Munki Akhter

Personal information
- Full name: Mosammat Munki Akhter
- Date of birth: 5 December 2008 (age 17)
- Height: 1.45 m (4 ft 9 in)
- Position: Midfielder

Team information
- Current team: Rajshahi Stars
- Number: 15

Senior career*
- Years: Team / Apps / (Gls)
- 2023–2024: ARB College / 8 / (3)
- 2025–: Rajshahi Stars / 9 / (4)

International career^{‡}
- 2022–2024: Bangladesh U17
- 2024–: Bangladesh U20 / 16 / (10)
- 2024–: Bangladesh / 16 / (1)

Medal record
Women's football
Representing Bangladesh
SAFF Women's Championship
| Winner | 2024 Nepal |  |
SAFF U-20 Women's Championship
| Runner-up | 2026 Bangladesh |  |
| Winner | 2025 Bangladesh |  |
| Winner | 2024 Bangladesh |  |

= Munki Akhter =

Bangladeshi footballer

Munki Akhter (মুনকি আখতার /bn/; born 5 December 2008) is a Bangladeshi professional footballer who plays as a midfielder for Bangladesh Women's League club Rajshahi Stars and the Bangladesh national team.

==Club career==
===ARB College===
Munki played for ARB College in the Bangladesh Women's Football League. During the 2020–21 season of the Bangladesh Women's Football League, the club finished as the runner-up of the season.

===Rajshahi Stars===
In 22 December 2025, she joined Rajshahi Stars for the 2025–26 Bangladesh Women's Football League.

==International career==
===Youth===
In the 2025 SAFF U-20 Women's Championship, she scored three goals and helped her team clinch the championship. In the same year, her team qualified for the 2026 AFC U-20 Women's Asian Cup, with her scoring a goal against Laos.

She scored the first hat-trick for the team against Bhutan in 2026 SAFF U-19 Women's Championship.

===Senior===
In October 2024, Munki Akhter was named in the Bangladesh squad for the 2024 SAFF Women's Championship, where the team retained their title with a 2–1 victory over Nepal in the final.

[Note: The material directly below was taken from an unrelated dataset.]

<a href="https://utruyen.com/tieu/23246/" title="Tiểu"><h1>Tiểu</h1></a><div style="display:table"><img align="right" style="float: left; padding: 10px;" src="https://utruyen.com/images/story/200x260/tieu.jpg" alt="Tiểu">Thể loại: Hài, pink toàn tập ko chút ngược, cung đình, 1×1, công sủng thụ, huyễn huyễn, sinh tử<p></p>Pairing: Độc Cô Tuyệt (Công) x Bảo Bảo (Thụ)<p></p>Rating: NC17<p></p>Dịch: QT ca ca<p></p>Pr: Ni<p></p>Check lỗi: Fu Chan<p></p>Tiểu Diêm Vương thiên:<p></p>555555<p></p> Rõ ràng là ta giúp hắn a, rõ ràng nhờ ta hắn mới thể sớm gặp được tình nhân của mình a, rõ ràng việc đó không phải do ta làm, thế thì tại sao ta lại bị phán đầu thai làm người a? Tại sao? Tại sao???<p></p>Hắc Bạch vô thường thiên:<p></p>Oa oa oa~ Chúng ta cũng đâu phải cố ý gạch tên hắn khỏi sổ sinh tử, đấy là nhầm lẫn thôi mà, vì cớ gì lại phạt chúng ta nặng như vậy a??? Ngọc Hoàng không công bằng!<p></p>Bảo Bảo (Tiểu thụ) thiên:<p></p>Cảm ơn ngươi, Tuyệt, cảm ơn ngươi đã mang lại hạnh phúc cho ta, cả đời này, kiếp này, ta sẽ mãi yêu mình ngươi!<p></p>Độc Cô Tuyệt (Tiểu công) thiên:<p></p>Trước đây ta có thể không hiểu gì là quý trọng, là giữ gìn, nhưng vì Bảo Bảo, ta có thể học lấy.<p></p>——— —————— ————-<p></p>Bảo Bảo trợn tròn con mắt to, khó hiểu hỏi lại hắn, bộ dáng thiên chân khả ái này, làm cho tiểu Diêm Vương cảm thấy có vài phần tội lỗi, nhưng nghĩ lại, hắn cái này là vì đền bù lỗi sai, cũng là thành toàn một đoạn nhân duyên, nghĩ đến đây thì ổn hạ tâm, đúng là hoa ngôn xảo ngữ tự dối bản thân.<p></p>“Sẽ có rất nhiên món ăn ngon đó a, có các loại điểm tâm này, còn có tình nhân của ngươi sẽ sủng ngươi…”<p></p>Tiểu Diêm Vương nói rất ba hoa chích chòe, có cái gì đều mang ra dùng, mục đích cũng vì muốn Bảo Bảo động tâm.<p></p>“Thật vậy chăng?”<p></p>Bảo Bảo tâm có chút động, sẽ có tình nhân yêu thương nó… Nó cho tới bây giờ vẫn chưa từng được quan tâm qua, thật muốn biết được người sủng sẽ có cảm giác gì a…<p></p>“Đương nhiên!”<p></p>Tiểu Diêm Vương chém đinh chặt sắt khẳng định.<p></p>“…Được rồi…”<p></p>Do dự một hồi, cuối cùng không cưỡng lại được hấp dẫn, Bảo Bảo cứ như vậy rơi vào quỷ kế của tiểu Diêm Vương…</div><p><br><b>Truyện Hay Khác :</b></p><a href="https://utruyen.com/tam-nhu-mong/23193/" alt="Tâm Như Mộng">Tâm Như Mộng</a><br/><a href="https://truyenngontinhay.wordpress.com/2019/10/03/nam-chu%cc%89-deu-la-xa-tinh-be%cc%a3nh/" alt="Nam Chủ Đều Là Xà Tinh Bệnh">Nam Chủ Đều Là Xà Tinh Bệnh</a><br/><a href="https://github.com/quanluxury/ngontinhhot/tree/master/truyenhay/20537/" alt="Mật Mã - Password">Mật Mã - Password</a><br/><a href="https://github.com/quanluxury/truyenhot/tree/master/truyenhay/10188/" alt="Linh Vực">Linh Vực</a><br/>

Bangladesh qualified for the AFC Women's Asian Cup for the first time in history by finishing top of Group C in the qualifiers. The team secured dominant victories over Bahrain (7–0), Myanmar (2–1), and Turkmenistan (7–0), collecting all nine points from three matches. Their historic qualification was confirmed following a 2–2 draw between Bahrain and Turkmenistan. In the tournament, Munki contributed by scoring one of Bangladesh's seven goals against Bahrain.

== Career statistics ==
=== International ===

Scores and results list Bangladesh's goal tally first, score column indicates score after each Munki Akhter goal.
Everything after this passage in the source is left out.